*** DATA UNDER STUDY ***

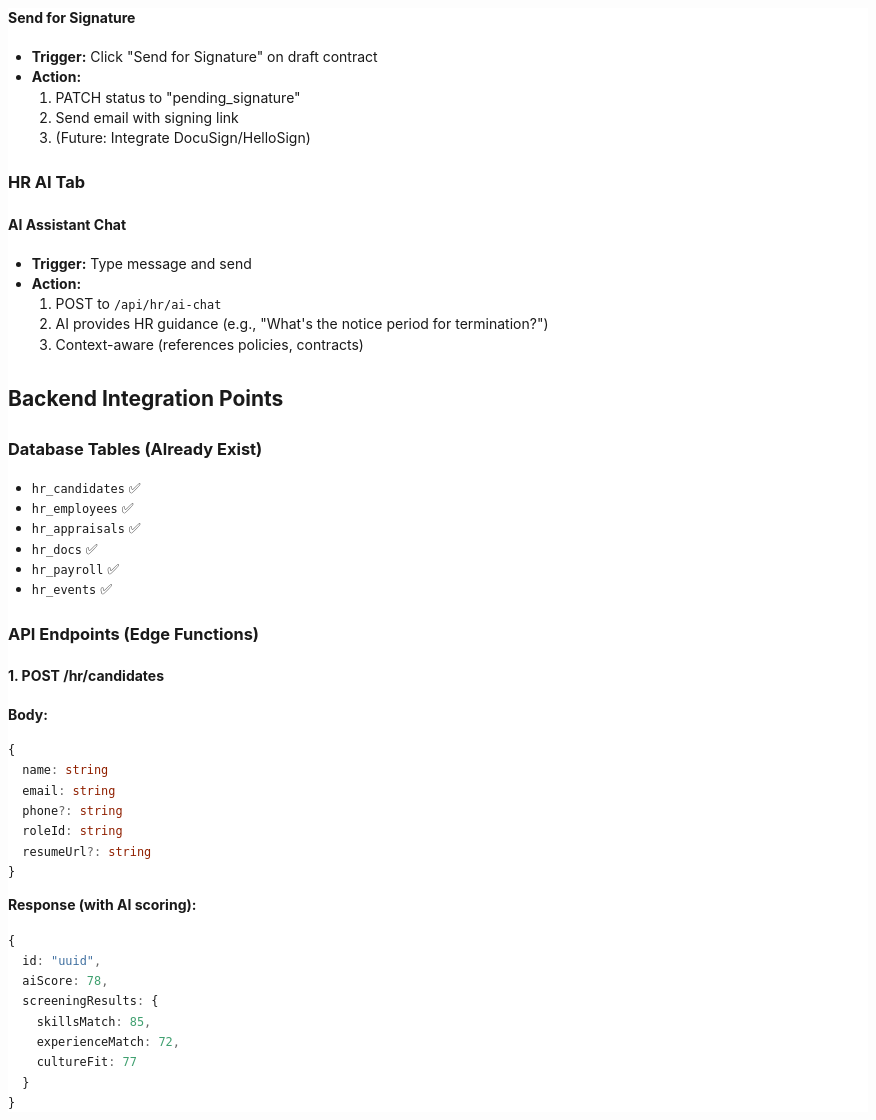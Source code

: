 #### Send for Signature
- **Trigger:** Click "Send for Signature" on draft contract
- **Action:**
  1. PATCH status to "pending_signature"
  2. Send email with signing link
  3. (Future: Integrate DocuSign/HelloSign)

### HR AI Tab

#### AI Assistant Chat
- **Trigger:** Type message and send
- **Action:**
  1. POST to `/api/hr/ai-chat`
  2. AI provides HR guidance (e.g., "What's the notice period for termination?")
  3. Context-aware (references policies, contracts)

## Backend Integration Points

### Database Tables (Already Exist)

- `hr_candidates` ✅
- `hr_employees` ✅
- `hr_appraisals` ✅
- `hr_docs` ✅
- `hr_payroll` ✅
- `hr_events` ✅

### API Endpoints (Edge Functions)

#### 1. **POST /hr/candidates**
**Body:**
```typescript
{
  name: string
  email: string
  phone?: string
  roleId: string
  resumeUrl?: string
}
```

**Response (with AI scoring):**
```typescript
{
  id: "uuid",
  aiScore: 78,
  screeningResults: {
    skillsMatch: 85,
    experienceMatch: 72,
    cultureFit: 77
  }
}
```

*** End of DATA UNDER STUDY ***

# EXERCISE
Write out every line of the entries above exactly, and omit their pictures.

# RESPONSE TO THIS TASK
Source code

: #### Send for Signature
- **Trigger:** Click "Send for Signature" on draft contract
- **Action:**
  1. PATCH status to "pending_signature"
  2. Send email with signing link
  3. (Future: Integrate DocuSign/HelloSign)

### HR AI Tab

#### AI Assistant Chat
- **Trigger:** Type message and send
- **Action:**
  1. POST to `/api/hr/ai-chat`
  2. AI provides HR guidance (e.g., "What's the notice period for termination?")
  3. Context-aware (references policies, contracts)

## Backend Integration Points

### Database Tables (Already Exist)

- `hr_candidates` ✅
- `hr_employees` ✅
- `hr_appraisals` ✅
- `hr_docs` ✅
- `hr_payroll` ✅
- `hr_events` ✅

### API Endpoints (Edge Functions)

#### 1. **POST /hr/candidates**
**Body:**
```typescript
{
  name: string
  email: string
  phone?: string
  roleId: string
  resumeUrl?: string
}
```

**Response (with AI scoring):**
```typescript
{
  id: "uuid",
  aiScore: 78,
  screeningResults: {
    skillsMatch: 85,
    experienceMatch: 72,
    cultureFit: 77
  }
}
```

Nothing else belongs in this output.